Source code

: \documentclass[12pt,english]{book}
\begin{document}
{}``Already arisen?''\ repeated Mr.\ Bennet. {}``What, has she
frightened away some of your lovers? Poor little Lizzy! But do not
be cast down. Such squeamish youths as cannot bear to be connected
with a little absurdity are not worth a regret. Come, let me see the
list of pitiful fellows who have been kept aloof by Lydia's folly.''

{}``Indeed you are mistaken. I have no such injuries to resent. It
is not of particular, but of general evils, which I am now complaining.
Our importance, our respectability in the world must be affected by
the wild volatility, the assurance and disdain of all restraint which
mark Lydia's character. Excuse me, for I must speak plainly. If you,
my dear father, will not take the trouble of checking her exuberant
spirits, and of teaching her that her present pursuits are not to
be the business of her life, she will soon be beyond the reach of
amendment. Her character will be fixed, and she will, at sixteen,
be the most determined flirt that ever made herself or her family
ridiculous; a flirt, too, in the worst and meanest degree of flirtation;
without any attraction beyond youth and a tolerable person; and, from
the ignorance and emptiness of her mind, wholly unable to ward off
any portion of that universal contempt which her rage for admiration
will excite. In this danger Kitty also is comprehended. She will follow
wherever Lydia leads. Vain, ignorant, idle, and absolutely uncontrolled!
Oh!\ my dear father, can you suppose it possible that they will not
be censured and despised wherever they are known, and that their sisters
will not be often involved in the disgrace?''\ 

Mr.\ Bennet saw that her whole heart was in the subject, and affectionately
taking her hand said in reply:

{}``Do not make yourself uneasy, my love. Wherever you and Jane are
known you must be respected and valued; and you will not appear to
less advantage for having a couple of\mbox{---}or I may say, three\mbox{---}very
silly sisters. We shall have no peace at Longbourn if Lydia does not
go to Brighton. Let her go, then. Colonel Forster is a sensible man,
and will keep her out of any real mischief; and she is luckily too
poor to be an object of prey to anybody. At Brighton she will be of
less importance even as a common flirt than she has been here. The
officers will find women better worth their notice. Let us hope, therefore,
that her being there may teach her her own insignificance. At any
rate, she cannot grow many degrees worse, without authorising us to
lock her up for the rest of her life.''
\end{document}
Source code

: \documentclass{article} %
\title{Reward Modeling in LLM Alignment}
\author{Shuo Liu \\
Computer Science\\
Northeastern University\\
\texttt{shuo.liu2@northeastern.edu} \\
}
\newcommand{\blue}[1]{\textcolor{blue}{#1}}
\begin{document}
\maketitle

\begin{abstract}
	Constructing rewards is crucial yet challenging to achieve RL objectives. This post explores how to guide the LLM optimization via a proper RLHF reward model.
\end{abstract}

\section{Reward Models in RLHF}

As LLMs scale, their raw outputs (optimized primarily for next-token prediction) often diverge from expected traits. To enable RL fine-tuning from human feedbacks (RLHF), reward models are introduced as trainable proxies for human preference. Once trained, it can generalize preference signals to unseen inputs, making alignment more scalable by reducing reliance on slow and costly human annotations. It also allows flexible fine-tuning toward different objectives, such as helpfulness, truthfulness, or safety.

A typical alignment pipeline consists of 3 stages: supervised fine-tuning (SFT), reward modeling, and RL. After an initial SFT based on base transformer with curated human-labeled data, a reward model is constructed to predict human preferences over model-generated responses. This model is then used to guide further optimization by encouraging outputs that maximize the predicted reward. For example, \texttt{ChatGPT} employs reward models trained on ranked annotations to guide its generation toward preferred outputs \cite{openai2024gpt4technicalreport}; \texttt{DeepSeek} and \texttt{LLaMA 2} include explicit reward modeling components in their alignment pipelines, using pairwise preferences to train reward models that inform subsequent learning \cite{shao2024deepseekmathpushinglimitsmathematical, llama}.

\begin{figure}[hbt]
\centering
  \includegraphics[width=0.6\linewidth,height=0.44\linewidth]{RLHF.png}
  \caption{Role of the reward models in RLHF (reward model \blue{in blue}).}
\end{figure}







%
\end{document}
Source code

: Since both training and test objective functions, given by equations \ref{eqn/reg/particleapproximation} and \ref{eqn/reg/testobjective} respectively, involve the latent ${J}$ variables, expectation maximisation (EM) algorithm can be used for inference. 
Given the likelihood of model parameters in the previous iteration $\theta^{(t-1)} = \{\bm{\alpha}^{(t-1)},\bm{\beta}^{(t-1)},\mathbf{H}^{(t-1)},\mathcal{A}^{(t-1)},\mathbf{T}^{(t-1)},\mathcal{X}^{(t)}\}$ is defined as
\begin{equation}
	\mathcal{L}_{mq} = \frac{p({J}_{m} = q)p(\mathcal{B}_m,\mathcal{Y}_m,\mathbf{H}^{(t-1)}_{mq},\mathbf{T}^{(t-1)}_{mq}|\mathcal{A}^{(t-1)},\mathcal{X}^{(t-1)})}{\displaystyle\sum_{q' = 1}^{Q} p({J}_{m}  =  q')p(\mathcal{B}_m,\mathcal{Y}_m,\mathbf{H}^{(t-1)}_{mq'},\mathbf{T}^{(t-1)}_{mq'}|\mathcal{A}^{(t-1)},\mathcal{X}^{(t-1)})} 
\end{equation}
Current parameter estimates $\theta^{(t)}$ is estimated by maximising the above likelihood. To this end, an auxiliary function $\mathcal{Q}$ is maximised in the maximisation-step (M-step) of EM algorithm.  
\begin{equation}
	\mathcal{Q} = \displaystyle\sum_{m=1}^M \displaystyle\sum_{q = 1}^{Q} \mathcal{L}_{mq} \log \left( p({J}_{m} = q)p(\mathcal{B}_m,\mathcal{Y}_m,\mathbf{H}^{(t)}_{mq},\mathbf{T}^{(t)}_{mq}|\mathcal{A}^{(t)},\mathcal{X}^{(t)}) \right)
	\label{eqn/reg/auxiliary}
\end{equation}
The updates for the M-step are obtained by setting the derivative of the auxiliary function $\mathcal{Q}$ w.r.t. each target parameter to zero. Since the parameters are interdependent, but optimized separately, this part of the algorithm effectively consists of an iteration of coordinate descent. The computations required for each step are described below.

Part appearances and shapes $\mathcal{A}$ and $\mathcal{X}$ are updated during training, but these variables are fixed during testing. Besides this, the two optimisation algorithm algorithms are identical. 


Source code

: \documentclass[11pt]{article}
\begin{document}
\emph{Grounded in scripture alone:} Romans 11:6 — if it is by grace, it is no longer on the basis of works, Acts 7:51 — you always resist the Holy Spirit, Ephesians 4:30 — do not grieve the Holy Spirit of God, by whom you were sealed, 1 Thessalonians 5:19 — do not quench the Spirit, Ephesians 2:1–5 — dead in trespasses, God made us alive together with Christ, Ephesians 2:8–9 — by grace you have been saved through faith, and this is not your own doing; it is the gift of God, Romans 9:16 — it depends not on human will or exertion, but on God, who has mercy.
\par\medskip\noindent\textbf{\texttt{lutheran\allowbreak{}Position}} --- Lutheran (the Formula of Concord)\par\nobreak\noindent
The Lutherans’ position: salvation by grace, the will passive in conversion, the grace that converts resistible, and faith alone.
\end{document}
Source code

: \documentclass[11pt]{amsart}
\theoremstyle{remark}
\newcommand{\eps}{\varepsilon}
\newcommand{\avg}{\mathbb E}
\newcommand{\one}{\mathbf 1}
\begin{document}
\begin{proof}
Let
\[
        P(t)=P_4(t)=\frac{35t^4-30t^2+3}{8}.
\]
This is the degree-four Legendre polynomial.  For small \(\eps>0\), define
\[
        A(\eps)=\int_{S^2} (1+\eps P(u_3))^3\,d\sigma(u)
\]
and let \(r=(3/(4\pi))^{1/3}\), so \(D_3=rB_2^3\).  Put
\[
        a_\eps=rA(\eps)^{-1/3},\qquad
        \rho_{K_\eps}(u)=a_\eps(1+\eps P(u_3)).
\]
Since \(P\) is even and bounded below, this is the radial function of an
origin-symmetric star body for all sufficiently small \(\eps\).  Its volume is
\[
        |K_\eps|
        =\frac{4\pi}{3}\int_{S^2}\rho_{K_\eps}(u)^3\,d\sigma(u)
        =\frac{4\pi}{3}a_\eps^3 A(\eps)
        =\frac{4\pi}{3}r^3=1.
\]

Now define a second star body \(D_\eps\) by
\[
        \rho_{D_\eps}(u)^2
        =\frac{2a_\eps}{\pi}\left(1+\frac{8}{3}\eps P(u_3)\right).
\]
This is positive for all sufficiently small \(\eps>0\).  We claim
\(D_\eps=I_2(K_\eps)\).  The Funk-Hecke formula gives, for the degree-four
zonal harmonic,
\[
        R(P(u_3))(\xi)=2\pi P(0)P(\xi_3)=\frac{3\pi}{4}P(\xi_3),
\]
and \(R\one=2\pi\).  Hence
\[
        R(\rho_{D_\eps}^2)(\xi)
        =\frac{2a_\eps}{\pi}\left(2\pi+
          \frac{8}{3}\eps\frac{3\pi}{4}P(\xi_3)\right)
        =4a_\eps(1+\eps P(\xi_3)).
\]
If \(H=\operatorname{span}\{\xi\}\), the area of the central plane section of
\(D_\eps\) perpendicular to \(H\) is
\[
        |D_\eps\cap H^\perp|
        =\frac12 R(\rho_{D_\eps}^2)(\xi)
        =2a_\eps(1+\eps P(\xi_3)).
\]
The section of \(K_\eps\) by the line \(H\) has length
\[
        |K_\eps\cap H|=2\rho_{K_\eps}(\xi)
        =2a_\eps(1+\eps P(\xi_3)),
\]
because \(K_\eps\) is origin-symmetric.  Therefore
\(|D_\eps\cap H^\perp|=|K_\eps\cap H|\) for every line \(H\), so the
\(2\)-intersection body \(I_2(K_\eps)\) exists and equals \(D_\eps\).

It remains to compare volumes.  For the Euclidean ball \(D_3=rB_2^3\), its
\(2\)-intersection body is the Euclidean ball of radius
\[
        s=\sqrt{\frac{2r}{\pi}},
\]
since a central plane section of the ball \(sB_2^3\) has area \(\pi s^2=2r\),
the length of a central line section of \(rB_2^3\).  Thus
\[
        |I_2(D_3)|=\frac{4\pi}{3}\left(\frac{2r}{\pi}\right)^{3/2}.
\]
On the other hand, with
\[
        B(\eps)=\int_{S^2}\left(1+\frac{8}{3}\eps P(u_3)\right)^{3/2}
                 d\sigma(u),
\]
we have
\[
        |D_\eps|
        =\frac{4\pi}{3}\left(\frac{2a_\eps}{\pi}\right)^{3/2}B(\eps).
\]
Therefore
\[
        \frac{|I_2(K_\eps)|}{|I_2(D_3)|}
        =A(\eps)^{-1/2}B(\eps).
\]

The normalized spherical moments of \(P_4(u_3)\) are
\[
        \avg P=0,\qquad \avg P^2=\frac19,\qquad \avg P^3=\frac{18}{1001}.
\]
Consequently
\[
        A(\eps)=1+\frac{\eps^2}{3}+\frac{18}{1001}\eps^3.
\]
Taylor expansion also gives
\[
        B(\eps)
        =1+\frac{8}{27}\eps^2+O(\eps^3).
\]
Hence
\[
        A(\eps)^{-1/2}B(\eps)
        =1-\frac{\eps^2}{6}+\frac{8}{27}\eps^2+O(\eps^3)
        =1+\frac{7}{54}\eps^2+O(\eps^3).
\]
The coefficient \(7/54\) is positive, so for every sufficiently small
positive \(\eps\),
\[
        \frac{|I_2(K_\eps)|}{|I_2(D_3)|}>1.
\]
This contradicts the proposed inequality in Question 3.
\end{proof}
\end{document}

=== Problem to solve ===
Retype only the stretch of lines above starting at the one with "the wild volatility, the" and stopping at the one with "my dear father, will", exactly as written, with both kept.

=== Your solution ===
the wild volatility, the assurance and disdain of all restraint which
mark Lydia's character. Excuse me, for I must speak plainly. If you,
my dear father, will not take the trouble of checking her exuberant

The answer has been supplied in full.